A common task I encounter when working with ETL tools is to send output files somewhere. I often have to FTP files, but just as often, I need to email output files. I’ll cover how to FTP in a future post, but this time I’ll walk through how to set up a job in Pentaho Kettle (aka Pentaho Data Integration or PDI) to email data files.
Unlike the “Put FTP” step in PDI, where you can specify the file or files you want to upload as part of the job component, when sending files via email, you have to create a transformation step to define the files you want to send, and then pipe that information into the Email step. This is similar to how variables work in Pentaho, where you define the variables in a step before you can use them.
If this is something you need to do, and you want to know how to do it, read on!
At its most basic level, this kind of task in PDI is very simple building on the task of creating files in PDI, whether they are text , Excel, or whatever. Once the output files are created, sending them via email involved only a couple of steps.
DEFINE THE FILES TO SEND
- Create a transformation step to define the file(s) you want to send. Drag a “Get File Names” component from the Input section of the Design panel in Spoon on to your work space, and then a “Set files in result” from the Job section. Create a hop between the two components.
- Double click the Get File Names component to configure it. On the Files tab of the window that opens, click on the BROWSE button on the lower right side. Navigate to where the files are located that you want to send. You can also enter a UNC path if the files are on another computer in the format of: \\computername\share\folder\subfolder\filename.

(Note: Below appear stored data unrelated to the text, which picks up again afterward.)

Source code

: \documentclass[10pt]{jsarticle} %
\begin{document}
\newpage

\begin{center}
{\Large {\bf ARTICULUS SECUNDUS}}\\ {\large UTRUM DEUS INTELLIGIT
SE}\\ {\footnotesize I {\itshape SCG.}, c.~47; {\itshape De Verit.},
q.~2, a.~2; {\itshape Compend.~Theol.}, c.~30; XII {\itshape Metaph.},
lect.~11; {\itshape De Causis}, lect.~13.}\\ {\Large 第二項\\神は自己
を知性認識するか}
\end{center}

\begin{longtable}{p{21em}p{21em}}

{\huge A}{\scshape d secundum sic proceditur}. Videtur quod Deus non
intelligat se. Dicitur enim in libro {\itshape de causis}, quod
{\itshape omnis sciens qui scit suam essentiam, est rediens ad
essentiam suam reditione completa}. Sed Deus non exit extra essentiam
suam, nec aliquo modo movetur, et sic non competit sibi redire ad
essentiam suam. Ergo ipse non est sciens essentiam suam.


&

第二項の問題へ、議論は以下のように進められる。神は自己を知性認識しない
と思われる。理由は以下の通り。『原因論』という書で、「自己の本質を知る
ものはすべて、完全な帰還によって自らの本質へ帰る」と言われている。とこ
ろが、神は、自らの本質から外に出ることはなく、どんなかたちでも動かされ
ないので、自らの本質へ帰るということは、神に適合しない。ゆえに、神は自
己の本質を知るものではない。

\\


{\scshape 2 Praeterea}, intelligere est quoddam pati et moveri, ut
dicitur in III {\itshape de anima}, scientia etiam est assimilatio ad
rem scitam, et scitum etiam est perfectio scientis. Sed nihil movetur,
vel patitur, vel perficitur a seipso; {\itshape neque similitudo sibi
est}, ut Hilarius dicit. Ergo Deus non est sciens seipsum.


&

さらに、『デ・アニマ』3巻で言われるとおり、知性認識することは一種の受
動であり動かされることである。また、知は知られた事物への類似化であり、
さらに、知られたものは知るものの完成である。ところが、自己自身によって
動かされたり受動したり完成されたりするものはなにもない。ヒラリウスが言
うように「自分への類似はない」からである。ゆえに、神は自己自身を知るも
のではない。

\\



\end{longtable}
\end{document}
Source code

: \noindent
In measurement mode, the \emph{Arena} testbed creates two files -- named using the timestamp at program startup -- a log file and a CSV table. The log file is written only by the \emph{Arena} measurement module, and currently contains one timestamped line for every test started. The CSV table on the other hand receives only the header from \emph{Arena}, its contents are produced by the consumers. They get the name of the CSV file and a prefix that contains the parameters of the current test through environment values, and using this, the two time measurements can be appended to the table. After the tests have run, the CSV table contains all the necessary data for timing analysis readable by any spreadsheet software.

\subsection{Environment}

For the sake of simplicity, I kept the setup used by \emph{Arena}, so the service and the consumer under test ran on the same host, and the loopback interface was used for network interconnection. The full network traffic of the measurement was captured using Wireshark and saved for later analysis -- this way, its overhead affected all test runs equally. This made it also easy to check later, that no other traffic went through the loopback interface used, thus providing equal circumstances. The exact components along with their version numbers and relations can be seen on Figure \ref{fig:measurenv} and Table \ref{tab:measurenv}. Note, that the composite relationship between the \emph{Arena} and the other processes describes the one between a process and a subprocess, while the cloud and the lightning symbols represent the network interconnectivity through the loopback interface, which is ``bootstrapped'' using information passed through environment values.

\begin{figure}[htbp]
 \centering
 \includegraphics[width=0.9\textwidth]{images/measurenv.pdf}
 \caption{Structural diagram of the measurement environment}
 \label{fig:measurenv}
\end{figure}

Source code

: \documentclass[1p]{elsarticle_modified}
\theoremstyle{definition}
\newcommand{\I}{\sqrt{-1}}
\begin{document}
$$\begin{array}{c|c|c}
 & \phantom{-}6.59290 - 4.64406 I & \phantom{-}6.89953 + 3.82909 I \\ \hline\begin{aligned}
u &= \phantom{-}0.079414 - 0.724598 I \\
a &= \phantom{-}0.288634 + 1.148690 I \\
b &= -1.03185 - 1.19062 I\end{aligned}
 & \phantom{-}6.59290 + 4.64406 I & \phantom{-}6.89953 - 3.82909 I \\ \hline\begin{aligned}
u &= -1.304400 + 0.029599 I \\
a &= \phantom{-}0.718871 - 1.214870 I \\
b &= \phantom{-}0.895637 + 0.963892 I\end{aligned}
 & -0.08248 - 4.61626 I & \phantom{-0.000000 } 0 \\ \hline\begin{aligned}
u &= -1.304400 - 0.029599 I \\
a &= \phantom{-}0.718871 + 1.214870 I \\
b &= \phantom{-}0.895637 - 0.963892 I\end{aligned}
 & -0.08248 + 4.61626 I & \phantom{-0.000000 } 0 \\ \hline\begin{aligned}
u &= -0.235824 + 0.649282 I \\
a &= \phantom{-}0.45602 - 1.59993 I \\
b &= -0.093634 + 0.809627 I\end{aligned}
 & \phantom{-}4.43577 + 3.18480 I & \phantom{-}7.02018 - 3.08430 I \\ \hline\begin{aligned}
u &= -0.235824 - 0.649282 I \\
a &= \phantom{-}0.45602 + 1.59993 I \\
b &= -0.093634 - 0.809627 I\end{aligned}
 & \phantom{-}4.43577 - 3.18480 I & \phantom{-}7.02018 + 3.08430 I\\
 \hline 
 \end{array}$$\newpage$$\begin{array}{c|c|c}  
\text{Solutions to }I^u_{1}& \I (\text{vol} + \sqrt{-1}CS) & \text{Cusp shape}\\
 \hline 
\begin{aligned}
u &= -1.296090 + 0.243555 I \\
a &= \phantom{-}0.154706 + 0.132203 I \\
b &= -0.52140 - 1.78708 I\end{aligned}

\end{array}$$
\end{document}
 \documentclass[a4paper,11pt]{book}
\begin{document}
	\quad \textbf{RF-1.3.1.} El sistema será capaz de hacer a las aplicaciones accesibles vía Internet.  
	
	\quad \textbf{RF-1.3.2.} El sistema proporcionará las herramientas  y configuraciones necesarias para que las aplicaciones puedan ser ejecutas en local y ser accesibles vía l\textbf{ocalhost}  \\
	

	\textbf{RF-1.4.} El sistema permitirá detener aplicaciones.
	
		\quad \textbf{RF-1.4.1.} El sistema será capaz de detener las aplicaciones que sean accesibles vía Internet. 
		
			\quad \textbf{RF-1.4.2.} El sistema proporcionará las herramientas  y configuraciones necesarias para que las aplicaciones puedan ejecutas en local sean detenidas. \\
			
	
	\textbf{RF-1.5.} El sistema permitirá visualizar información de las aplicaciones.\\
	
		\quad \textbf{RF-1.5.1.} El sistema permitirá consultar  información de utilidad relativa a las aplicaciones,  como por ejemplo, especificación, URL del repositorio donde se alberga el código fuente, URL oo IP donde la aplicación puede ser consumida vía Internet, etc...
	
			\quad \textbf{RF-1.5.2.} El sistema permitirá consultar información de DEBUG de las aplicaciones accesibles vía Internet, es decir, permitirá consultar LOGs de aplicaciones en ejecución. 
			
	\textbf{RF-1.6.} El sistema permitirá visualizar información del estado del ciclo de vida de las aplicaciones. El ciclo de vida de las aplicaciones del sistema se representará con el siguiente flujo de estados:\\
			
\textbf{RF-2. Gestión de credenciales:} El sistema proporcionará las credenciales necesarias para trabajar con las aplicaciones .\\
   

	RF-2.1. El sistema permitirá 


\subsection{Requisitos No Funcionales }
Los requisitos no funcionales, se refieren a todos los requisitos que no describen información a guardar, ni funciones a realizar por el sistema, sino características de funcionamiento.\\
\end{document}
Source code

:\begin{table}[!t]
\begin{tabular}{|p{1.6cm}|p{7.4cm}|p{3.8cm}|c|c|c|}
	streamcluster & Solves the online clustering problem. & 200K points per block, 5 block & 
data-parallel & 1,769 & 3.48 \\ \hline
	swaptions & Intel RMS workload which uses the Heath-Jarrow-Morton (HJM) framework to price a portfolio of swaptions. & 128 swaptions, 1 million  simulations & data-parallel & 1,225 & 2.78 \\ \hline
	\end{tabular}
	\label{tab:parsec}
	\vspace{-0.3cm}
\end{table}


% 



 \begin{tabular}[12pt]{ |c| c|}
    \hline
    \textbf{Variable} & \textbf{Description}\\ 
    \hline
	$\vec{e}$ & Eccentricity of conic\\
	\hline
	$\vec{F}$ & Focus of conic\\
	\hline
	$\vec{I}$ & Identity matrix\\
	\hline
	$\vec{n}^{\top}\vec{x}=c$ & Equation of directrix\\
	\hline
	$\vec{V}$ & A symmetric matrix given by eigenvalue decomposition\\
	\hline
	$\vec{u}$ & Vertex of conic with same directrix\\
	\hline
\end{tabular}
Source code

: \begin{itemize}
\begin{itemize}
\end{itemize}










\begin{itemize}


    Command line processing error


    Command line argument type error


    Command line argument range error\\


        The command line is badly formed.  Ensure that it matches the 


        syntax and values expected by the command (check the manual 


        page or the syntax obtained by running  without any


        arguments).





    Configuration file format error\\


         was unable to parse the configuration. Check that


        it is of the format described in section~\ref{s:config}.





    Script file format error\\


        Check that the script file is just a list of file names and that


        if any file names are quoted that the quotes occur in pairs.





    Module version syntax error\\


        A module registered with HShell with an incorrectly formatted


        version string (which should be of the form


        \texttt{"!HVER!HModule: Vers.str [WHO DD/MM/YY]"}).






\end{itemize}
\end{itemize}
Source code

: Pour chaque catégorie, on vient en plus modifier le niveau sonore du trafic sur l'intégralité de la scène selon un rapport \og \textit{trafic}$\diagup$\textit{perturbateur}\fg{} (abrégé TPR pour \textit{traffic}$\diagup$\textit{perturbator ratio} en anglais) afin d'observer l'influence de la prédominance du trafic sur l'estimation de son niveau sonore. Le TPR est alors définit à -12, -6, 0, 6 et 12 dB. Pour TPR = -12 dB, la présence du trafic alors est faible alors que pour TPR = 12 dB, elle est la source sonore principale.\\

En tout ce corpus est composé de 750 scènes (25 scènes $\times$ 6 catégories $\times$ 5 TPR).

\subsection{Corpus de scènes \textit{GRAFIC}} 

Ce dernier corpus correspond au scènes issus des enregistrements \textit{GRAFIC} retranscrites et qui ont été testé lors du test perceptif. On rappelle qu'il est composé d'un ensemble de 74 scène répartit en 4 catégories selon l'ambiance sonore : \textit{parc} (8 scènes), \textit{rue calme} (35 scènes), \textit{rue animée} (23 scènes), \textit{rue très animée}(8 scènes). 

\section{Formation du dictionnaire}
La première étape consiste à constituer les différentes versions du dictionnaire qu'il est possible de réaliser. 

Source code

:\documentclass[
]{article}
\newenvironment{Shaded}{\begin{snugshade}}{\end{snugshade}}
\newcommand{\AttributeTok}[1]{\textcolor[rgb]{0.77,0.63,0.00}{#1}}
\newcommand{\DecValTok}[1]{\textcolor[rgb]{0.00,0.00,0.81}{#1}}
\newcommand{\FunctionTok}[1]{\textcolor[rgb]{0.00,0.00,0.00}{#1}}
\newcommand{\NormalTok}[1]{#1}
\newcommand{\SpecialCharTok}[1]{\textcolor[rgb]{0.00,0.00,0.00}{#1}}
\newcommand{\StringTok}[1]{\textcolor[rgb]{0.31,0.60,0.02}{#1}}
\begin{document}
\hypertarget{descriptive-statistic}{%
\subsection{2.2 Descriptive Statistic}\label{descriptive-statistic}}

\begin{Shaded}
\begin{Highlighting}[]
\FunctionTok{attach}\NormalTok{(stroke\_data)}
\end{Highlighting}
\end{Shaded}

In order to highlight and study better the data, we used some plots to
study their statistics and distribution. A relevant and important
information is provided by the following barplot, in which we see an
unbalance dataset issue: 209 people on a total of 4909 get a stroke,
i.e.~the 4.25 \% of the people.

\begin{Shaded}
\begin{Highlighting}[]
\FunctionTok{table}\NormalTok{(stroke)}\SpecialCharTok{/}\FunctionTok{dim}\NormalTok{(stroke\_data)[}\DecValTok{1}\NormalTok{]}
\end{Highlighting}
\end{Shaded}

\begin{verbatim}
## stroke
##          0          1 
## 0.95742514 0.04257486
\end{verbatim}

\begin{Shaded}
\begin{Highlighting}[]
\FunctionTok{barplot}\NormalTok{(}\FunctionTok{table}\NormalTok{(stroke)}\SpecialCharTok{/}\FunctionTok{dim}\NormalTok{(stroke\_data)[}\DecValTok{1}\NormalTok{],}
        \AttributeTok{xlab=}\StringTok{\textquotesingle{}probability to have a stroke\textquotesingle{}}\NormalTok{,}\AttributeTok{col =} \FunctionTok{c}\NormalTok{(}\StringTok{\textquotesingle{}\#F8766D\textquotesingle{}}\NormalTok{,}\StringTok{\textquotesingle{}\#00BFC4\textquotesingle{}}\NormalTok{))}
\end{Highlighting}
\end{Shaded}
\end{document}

- Click on the first file, and click Open to return to the “Get File Names” window. If you are only sending one file, and the name is not likely to change, go ahead and click the ADD button on the lower right side. The file and path will be moved down to the Selected Files grid. If you have other files you want to send repeat this process.
- If you are adding a number of files that follow a common naming convention, or if the filename is likely to change you can Regular Expressions to allow Kettle to figure out the file names for you. As an example, if I was going to send a number of .png (graphics) files that reside in the same folder, in the Selected Files grid, I could remove the file name from the first cell, leaving only the path to the folder where the files are. Then in the second cell, I can add the regular expression: ^.*png to signify send all PNG files in that folder.
- Once you have added all of the files to the Get Files window, click the Preview Rows button to get a dialog box showing you the names of the files PDI thinks you want to send. If all looks good, then click Close on the preview window, and the OK on the Get Files window. (There are a lot of other options here that I won’t be covering, but feel free to experiment!)
- Open the Set Files component and a window will appear labeled Copy filesnames to result (confusing – I think that may be a bug). You can name the step whatever you like as long as its meaningful in the scope of your job. From the “Filename field” drop down list, select filename. You’ll see there are other options you can use here to define the file(s) but for our purposes, we are defining the particular file name(s) to use. In the “Type of file to” list, select GENERAL. Click OK to return to your work space.
- Save your transformation.
CREATE THE TRANSMIT JOB
- After the transformation is setup that defines the files to transmit, create a new job (or add the following to an existing job) and drag a transformation step on to your workspace from the design panel. When creating a new job, be sure to add a START step first, and define a hop from that to the transformation.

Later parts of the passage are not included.